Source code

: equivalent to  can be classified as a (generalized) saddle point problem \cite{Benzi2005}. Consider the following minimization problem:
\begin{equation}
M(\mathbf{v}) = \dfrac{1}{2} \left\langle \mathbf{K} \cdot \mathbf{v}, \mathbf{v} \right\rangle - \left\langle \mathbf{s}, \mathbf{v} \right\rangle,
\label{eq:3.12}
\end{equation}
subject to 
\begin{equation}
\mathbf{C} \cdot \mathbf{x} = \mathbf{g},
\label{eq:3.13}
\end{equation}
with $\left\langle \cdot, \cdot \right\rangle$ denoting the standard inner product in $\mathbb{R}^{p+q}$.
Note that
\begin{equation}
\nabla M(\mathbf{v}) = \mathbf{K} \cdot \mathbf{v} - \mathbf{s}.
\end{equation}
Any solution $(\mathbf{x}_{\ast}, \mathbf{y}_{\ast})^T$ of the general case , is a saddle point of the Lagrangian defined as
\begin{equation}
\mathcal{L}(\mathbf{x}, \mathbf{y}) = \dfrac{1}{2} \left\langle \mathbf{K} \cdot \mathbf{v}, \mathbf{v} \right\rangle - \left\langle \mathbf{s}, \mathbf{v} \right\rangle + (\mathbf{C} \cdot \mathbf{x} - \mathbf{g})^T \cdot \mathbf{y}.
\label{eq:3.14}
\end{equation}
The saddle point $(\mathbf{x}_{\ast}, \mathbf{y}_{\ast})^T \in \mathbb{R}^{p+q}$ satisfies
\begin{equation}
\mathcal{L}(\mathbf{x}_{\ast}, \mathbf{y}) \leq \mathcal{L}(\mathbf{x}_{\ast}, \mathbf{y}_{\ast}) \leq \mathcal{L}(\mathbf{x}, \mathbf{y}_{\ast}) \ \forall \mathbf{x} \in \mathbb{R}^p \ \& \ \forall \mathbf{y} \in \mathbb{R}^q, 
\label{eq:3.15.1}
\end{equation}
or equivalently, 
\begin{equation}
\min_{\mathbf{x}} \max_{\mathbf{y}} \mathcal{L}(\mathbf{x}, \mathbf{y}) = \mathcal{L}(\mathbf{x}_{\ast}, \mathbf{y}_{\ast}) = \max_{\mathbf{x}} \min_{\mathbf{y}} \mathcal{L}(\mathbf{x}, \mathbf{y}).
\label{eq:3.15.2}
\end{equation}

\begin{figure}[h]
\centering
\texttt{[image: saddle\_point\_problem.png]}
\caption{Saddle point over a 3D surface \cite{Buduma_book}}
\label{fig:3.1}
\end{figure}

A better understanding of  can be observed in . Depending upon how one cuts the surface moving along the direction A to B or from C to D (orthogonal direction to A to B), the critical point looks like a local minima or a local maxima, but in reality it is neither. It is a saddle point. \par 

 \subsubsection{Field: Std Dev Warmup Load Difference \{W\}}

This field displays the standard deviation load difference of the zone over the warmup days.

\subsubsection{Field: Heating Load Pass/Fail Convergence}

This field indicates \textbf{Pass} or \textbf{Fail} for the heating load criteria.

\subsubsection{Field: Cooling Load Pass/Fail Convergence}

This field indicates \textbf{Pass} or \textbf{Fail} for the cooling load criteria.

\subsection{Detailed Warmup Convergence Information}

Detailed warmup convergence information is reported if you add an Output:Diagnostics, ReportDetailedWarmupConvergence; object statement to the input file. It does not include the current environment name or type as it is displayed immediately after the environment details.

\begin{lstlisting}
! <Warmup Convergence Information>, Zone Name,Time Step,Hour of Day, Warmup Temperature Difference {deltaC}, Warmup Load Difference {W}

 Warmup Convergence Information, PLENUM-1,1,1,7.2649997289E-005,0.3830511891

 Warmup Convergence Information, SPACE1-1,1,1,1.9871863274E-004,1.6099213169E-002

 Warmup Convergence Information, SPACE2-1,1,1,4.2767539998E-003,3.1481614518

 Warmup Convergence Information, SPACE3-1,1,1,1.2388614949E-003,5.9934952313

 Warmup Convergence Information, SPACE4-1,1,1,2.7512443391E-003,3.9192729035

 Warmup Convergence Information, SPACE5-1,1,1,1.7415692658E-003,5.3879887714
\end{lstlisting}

========================

What this task involves: If a line in the material holds the string "cite", count it, then state the number of such lines and nothing else.

Answer below: 2